Нет, нелегко общаться с поэтами. Однако их бурный восторг очищает душу от собственных мрачных раздумий, словно свежий ветер разгоняет хмарные тучи, открывая небесные колодези для живительного света, — для надежды и веры.
Довольные друг другом, мы сели, как говориться, пить чай, тем более, Слава Счастливов не преминул прихватить с собой фирменную сулейку «Руси Рязанской»! Разговор наш принял необязательный и случайный характер и только в конце застолья (уже настоящего чая-пития) он неожиданно спросил:
— Слушай, ты ведь хорошо знал Силкина? Говорят, он был пройдошистый, грязный деляга, да?
— Постой, почему «был»? — насторожился я.
— Ну как же! Ты разве не знаешь? Не то он застрелился, не то его застрелили. Пишут, правда, несчастный случай. Но я убеждён — умело подстроенное убийство.

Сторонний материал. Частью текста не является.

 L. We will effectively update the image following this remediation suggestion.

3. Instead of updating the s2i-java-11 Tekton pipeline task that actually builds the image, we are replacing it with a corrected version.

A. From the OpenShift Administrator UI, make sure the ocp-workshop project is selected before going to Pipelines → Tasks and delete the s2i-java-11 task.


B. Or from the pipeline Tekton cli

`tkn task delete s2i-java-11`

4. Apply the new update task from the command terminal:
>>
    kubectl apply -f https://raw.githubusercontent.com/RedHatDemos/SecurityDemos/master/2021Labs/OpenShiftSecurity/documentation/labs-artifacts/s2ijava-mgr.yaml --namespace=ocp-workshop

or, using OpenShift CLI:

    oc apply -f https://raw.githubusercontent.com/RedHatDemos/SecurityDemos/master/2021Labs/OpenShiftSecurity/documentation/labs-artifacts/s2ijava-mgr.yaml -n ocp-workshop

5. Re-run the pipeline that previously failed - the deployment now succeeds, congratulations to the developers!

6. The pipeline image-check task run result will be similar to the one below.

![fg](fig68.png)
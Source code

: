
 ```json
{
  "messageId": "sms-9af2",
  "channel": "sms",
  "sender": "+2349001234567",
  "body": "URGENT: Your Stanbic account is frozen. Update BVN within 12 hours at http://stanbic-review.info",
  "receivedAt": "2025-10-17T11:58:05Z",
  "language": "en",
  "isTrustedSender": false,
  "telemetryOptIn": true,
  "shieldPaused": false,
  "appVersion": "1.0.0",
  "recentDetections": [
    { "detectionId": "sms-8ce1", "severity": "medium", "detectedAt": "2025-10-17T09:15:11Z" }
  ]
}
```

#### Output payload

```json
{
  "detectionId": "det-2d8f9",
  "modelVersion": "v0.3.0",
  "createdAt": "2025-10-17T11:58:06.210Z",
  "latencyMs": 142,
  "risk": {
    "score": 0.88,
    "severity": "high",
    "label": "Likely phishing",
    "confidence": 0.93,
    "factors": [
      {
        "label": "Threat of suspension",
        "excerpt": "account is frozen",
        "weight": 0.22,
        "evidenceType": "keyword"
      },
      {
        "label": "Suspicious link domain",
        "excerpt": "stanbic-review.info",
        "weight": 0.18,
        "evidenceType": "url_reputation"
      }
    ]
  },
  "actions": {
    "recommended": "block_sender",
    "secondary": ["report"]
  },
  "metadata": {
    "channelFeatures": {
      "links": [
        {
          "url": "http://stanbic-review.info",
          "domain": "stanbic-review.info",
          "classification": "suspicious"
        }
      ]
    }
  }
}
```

Что-нибудь местные мафиози не поделили, как думаешь?
— Послушай, Вячеслав, а можно по порядку? — разволновался я.
За обещанный мной Ордыбьеву «мешок разоблачений», естественно, я не брался. Это была метафора, с одной лишь целью — припугнуть его. Но он, похоже, перепугался не на шутку, а смертельно — да, для Силкина… Выходит, в смерти «графа» есть и доля моей вины?.. Однако у меня и в мыслях подобного не было. Кроме того, мне не вполне ведомы нравы новых господ — слишком уж скоры они на расправы даже среди своих верных подручных.